Well, that’s that. Having spilled many thousands of words on this book, and having tried to read it with an eye toward constructively reworking it, I find very little recoverable here. It is, in the end, a short, semi-coherent work of staggering intellectual hubris that sees little need to take seriously the history of development efforts, the talents of those working in development, the wide range of evidence for and against her proposals, or indeed any of the complexity of the real world. This, in sum, is what happens when an investment banker decides to tell development and aid experts how to do their jobs.

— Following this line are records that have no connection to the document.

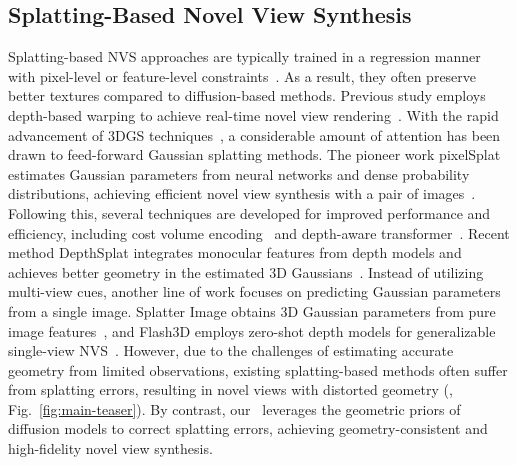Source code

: \subsection{Splatting-Based Novel View Synthesis}
Splatting-based NVS approaches are typically trained in a regression manner with pixel-level or feature-level constraints~\cite{zhang2018lpips}. As a result, they often preserve better textures compared to diffusion-based methods. Previous study employs depth-based warping to achieve real-time novel view rendering~\cite{cao2022fwd}. With the rapid advancement of 3DGS techniques~\cite{kerbl3Dgs}, a considerable amount of attention has been drawn to feed-forward Gaussian splatting methods. The pioneer work pixelSplat estimates Gaussian parameters from neural networks and dense probability distributions, achieving efficient novel view synthesis with a pair of images~\cite{charatan2024pixelsplat}. Following this, several techniques are developed for improved performance and efficiency, including cost volume encoding~\cite{chen2025mvsplat} and depth-aware transformer~\cite{zhang2024transplat}. Recent method DepthSplat integrates monocular features from depth models and achieves better geometry in the estimated 3D Gaussians~\cite{xu2024depthsplat}. Instead of utilizing multi-view cues, another line of work focuses on predicting Gaussian parameters from a single image. Splatter Image obtains 3D Gaussian parameters from pure image features~\cite{szymanowicz2024splatterimage}, and Flash3D employs zero-shot depth models for generalizable single-view NVS~\cite{szymanowicz2024flash3d}. 
However, due to the challenges of estimating accurate geometry from limited observations, existing splatting-based methods often suffer from splatting errors, resulting in novel views with distorted geometry (\eg, Fig.~\ref{fig:main-teaser}). By contrast, our \method\ leverages the geometric priors of diffusion models to correct splatting errors, achieving geometry-consistent and high-fidelity novel view synthesis.



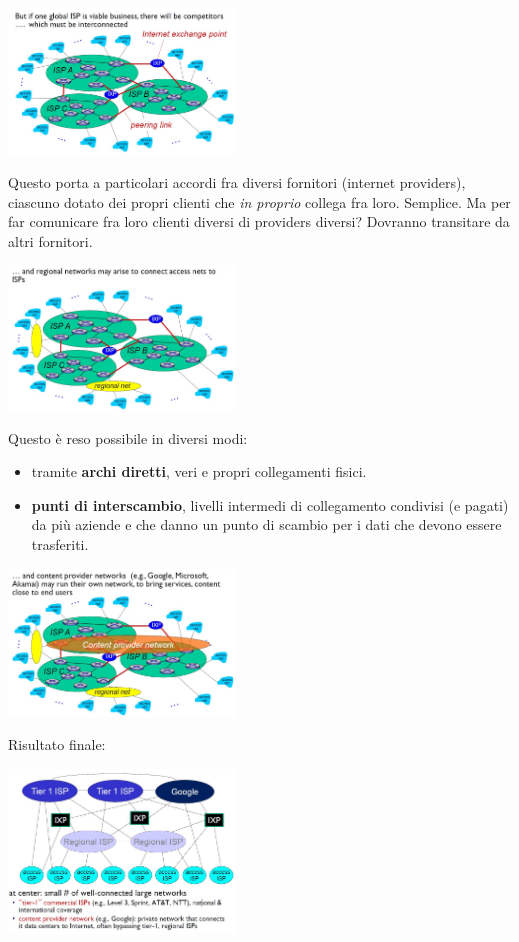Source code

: \documentclass[10pt, a4paper, openany]{book}
\begin{document}
\begin{center}
    \includegraphics[width=60mm]{cap1 - Introduzione alle reti - 15.jpg}
\end{center}
\noindent Questo porta a particolari accordi fra diversi fornitori (internet providers), ciascuno dotato dei propri clienti che \textit{in proprio} collega fra loro. Semplice. Ma per far comunicare fra loro clienti diversi di providers diversi? Dovranno transitare da altri fornitori.
\begin{center}
    \includegraphics[width=60mm]{cap1 - Introduzione alle reti - 16.jpg}
\end{center}
\noindent Questo è reso possibile in diversi modi:
\begin{itemize}
    \item tramite \textbf{archi diretti}, veri e propri collegamenti fisici.
    \item \textbf{punti di interscambio}, livelli intermedi di collegamento condivisi (e pagati) da più aziende e che danno un punto di scambio per i dati che devono essere trasferiti.
\end{itemize}
\begin{center}
    \includegraphics[width=60mm]{cap1 - Introduzione alle reti - 17.jpg}
\end{center}
\noindent Risultato finale:
\begin{center}
    \includegraphics[width=60mm]{cap1 - Introduzione alle reti - 18.jpg}
\end{center}
\end{document}

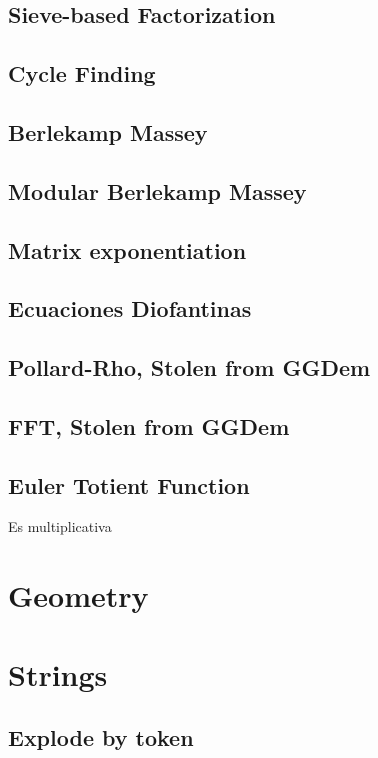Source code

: \subsection{Sieve-based Factorization}
\subsection{Cycle Finding}
\subsection{Berlekamp Massey}
\subsection{Modular Berlekamp Massey}
\subsection{Matrix exponentiation}
\subsection{Ecuaciones Diofantinas}
\subsection{Pollard-Rho, Stolen from GGDem}
\subsection{FFT, Stolen from GGDem}
\subsection{Euler Totient Function}
Es multiplicativa
\section{Geometry}


\section{Strings}
\subsection{Explode by token}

I now have much greater sympathy for those in the markets who get angry and frustrated with development/aid worker misreadings of speculation in food markets to argue that all speculation is bad and should be banned – here we have development and aid specialists presuming to lecture the markets on their behavior. If nothing else, we should take a lesson from this book and make sure that when we do engage with market actors, we are informed enough to make intelligent arguments that contribute to the conversation. Dead Aid, in the end, is not a contribution to conversations about development for those of us who actually do the work – it is a non-sequitur that does not deserve the attention it has received, or any further attention.